Try with 10 000 or 100 000

Yeah, the performance of mergesort vs. quicksort is strange. Mergesort is guaranteed to be $$O(n\log n)$$ for all inputs. Quicksort has a worst case of $$O(n^2)$$, which kind of ironically comes up if the input is already sorted (or nearly sorted). But its *average* time over a large set of randomly chosen inputs is $$O(n\log n)$$. (Someone got a CS PhD for proving that.) And for random inputs, Quicksort generally turns out faster, in practice, than mergesort. (Unless what you have is a linked list, rather than an array, in which case mergesort wins.)

But when the asymptotic analysis of algorithms ("asymptotic" ≈ "for large inputs") is a near-tie, often the determining factor is the arrangement of the computer's memory, and of the data in memory. Quicksort, I think, has better locality of reference, and so it has better cache performance in real computers. (But maybe the locality of reference isn't so good when you have an array of pointers to strings, rather than an array whose items are the actual data values; that could answer the question about why strings would be different.)

Going to take a long time: (starting with 1000 items, adding 9000, with occasional saying of dots)

1 dot...2 dots...3 dots...4 dots...5 dots...6 dots...7 dots...8 dots...9 dots...done.

13 seconds with mergesort on 10000 items.

25 seconds with partition sort on 10000 items.

>5 minutes with insertion sort on 10000 items.

No idea, but from context it's a variation of quicksort.

O(n log n) as average and worst-case performance, but what's the *best-case* performance of it?

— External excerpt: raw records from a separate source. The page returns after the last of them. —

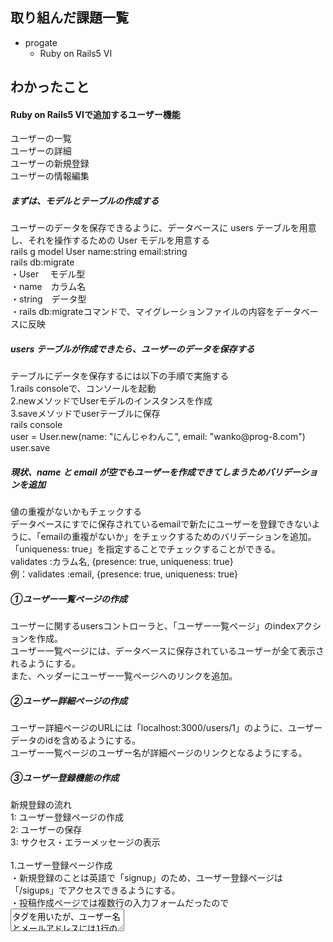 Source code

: ## 取り組んだ課題一覧
- progate
  - Ruby on Rails5 VI
## わかったこと
<h4>Ruby on Rails5 VIで追加するユーザー機能</h4>
ユーザーの一覧<br>
ユーザーの詳細<br>
ユーザーの新規登録<br>
ユーザーの情報編集<br>
<h5>まずは、モデルとテーブルの作成する</h5>
ユーザーのデータを保存できるように、データベースに users テーブルを用意し、それを操作するための User モデルを用意する<br>
rails g model User name:string email:string<br>
rails db:migrate<br>
・User 　モデル型<br>
・name　カラム名<br>
・string　データ型<br>
・rails db:migrateコマンドで、マイグレーションファイルの内容をデータベースに反映
<h5>users テーブルが作成できたら、ユーザーのデータを保存する</h5>
テーブルにデータを保存するには以下の手順で実施する<br>
1.rails consoleで、コンソールを起動<br>
2.newメソッドでUserモデルのインスタンスを作成<br>
3.saveメソッドでuserテーブルに保存<br>
rails console<br>
user = User.new(name: "にんじゃわんこ", email: "wanko@prog-8.com")<br>
user.save
<h5>現状、name と email が空でもユーザーを作成できてしまうためバリデーションを追加</h5>
値の重複がないかもチェックする<br>
データベースにすでに保存されているemailで新たにユーザーを登録できないように、「emailの重複がないか」をチェックするためのバリデーションを追加。<br>
「uniqueness: true」を指定することでチェックすることができる。<br>
validates :カラム名, {presence: true, uniqueness: true}<br>
例：validates :email, {presence: true, uniqueness: true}<br>
<h5>①ユーザー一覧ページの作成</h5>
ユーザーに関するusersコントローラと、「ユーザー一覧ページ」のindexアクションを作成。<br>
ユーザー一覧ページには、データベースに保存されているユーザーが全て表示されるようにする。<br>
また、ヘッダーにユーザー一覧ページへのリンクを追加。<br>
<h5>②ユーザー詳細ページの作成</h5>
ユーザー詳細ページのURLには「localhost:3000/users/1」のように、ユーザーデータのidを含めるようにする。<br>
ユーザー一覧ページのユーザー名が詳細ページのリンクとなるようにする。<br>
<h5>③ユーザー登録機能の作成</h5>
新規登録の流れ<br>
1: ユーザー登録ページの作成<br>
2: ユーザーの保存<br>
3: サクセス・エラーメッセージの表示<br>
<br>
1.ユーザー登録ページ作成<br>
・新規登録のことは英語で「signup」のため、ユーザー登録ページは「/sigups」でアクセスできるようにする。<br>
・投稿作成ページでは複数行の入力フォームだったので<textarea>タグを用いたが、ユーザー名とメールアドレスには1行の入力フォームで十分のため、inputタグを用いて作成する。inputタグは終了タグ（/input）が不要。<br>
2.ユーザーの保存<br>
・create アクションでユーザーを保存する。フォームの送信先は「/users/create」として、ユーザーを保存した後は、ユーザーの詳細ページにリダイレクトするようにする。<br>
・フォームに入力された値を送信するためにユーザー名とメールアドレス、2つのinputタグの両方にname属性を指定する必要がある。name属性の値が送信されるハッシュのキーになるため、データの内容が分かるようなname属性をつける。<br>
3.サクセス・エラーメッセージの表示<br>
・バリデーションを設定しているため、保存に成功した場合と失敗した場合の処理を追加する<br>
・保存に成功したとき、フラッシュを使ってサクセスメッセージを表示する<br>
・保存に失敗したときは、<br>
① フォームを表示する<br>
② エラー文を表示する<br>
③ フォームに初期値を入れる<br>
※inputタグでは、value属性の値が初期値になる。<br>
inputタグの初期値にRubyのコードを使うには、<%= %>を用いて「value="値"」の「" "」の中にRubyのコードを埋め込む。<br>
<h5>④ユーザーの情報編集</h5>
・作成したユーザーの情報を編集できるように edit アクション、update アクションを作成する<br>
・ユーザー編集機能は以下の手順で作成<br>
1: ユーザー編集ページの作成<br>
・ユーザー編集ページのURLには「localhost:3000/users/1/edit」のように、編集するユーザーのidを含め、ユーザー編集フォームには初期値を設定する。<br>
・ユーザー詳細ページに編集ページへのリンクを作成する。<br>
2: ユーザーの保存<br>
3: サクセス・エラーメッセージの表示<br>

## 次やること
- progate
  - Ruby on Rails5 VII
## 感じたこと
- ユーザー編集ページのフォームに入力した内容をデータベースに保存できるようにする際、名前とアドレスのname属性の記入が抜けていたので気をつけたい
## 学習時間
- today 2.5h
- total 45.5h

I think it's still $$n\log n$$, because it has to go through the whole algorithm before it knows that it's looking at an optimal input. The reason Quicksort has a worst-case time that's worse than its average time is that you might be really unlucky and choose a pivot value that's the smallest or largest in the (sub)list on every recursive call, so one partition is empty and the other has length $$n-1$$.